Objet : Liste de discussion du groupe de travail Éducation et logiciels libres de l'April (liste à inscription publique)

Archives de la liste

Re: [EDUC] J'ai entendu une horreur


Chronologique Discussions 
  • From: Amar Trabelsi <amartrabelsi AT gmail.com>
  • To: educ AT april.org
  • Subject: Re: [EDUC] J'ai entendu une horreur
  • Date: Tue, 26 Jan 2016 01:27:28 +0100

Salut,

Je me permets d'intervenir dans la discussion pour relater mon expérience d'enseignant.
Je suis prof des écoles sur Paris depuis 10 ans et utilisateur de systèmes et de logiciels libres depuis 7 ans. J'ai découvert linux (version ubuntu) et depuis impossible pour mou de revenir à microsoft et toutes ses galères techniques, ses verrous, ses appels à la dépense.

J'ai halluciné de découvrir à quel point chaque fois que j'avais opté pour du libre (microsoft pour ubuntu, word pour open office etc.) au-delà des principes que je satisfaisais, je gagnais en sérénité technique. Les forums et l'esprit de coopération que j'ai rencontrés m'ont sorti très souvent des ornières dans lesquelles je m'étais parfois embourbé. J'étais enthousiaste politiquement de me rendre compte dans la pratique quotidienne que l'esprit de coopération et la gratuité pouvaient faire mieux (pour moi et mes besoins en tout cas) que des trusts mondiaux gigantesques.

J'entends les mises en garde de Laurent Cooper ainsi que le débat autour et les réponses de William.

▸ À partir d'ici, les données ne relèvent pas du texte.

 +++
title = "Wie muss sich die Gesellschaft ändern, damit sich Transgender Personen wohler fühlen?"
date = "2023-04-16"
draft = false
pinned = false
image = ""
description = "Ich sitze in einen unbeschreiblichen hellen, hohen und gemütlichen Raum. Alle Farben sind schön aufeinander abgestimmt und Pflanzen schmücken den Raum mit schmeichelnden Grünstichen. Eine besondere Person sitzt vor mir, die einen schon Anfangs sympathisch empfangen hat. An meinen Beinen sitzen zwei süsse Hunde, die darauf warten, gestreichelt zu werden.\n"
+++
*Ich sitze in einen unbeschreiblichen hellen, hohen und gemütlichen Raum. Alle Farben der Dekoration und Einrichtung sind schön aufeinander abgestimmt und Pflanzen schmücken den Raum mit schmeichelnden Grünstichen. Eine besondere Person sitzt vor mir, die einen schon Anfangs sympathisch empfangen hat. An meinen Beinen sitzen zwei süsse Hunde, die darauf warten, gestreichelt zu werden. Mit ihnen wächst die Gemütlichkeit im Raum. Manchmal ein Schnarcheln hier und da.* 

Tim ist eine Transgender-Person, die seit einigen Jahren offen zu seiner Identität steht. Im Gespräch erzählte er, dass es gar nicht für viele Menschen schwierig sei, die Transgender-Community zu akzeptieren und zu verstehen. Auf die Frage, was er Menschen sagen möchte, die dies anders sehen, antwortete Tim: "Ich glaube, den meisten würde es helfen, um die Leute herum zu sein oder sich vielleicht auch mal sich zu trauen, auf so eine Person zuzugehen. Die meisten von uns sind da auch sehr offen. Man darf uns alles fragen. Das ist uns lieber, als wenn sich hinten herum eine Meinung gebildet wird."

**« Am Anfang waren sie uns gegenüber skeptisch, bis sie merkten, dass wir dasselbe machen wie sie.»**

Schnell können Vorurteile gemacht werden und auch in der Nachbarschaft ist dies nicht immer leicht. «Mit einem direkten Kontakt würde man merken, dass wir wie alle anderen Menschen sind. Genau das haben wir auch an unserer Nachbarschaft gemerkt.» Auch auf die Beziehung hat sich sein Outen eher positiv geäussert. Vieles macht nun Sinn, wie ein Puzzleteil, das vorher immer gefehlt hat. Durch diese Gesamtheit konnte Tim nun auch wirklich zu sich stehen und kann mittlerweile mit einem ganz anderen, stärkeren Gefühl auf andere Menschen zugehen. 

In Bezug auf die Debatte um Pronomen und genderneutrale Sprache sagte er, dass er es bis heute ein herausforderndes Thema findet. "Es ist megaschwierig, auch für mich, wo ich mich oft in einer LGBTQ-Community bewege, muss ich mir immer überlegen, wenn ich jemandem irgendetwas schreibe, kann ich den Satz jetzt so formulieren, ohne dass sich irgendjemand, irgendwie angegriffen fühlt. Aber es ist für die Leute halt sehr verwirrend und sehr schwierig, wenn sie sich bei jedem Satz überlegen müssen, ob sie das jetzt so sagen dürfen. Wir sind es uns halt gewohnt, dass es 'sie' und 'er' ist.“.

Je pense néanmoins que la déferlante et l'offensive des multinationales sur l'école est enfin (un enfin que je regrette) visible depuis peu et la signature avec microsoft n'est pas anodine. Certes il s'agit d'un document de dimension ministérielle et pour ces raisons il sait utiliser toute la langue de bois nécessaire pour masquer les intentions réelles du trust et devancer ses détracteurs. Mais à quoi nous attendions-nous? A ce que le texte officiel mentionne explicitement l'intention de fermer le champ des outils utilisés aux systèmes et logiciels propriétaires? Que l'accord mentionne explicitement que ce qui intéresse la firme c'est habituer des générations entières de nos mômes à leurs interfaces de façon à ce qu'ils ne puissent pas en sortir ou pire n'en ressentent même pas le besoin - pour moi avant open office le traitement de texte non seulement se résumait à word voire pire était word et ne pouvait être autre chose, j'avais fait toutes mes études avec (les salles infos de la fac ne proposaient pas autre chose et mon début de carrière de prof aussi (mise en page, trucs et astuces tout se faisait dans le langage de word et publisher). Si bien qu'il m'a fallu un long temps de reconversion technique, j'aime bien l'informatique et j'aime y passer du temps mais mes collègues de l'époque moins et sont restés cramponnés aux logiciels de microsoft.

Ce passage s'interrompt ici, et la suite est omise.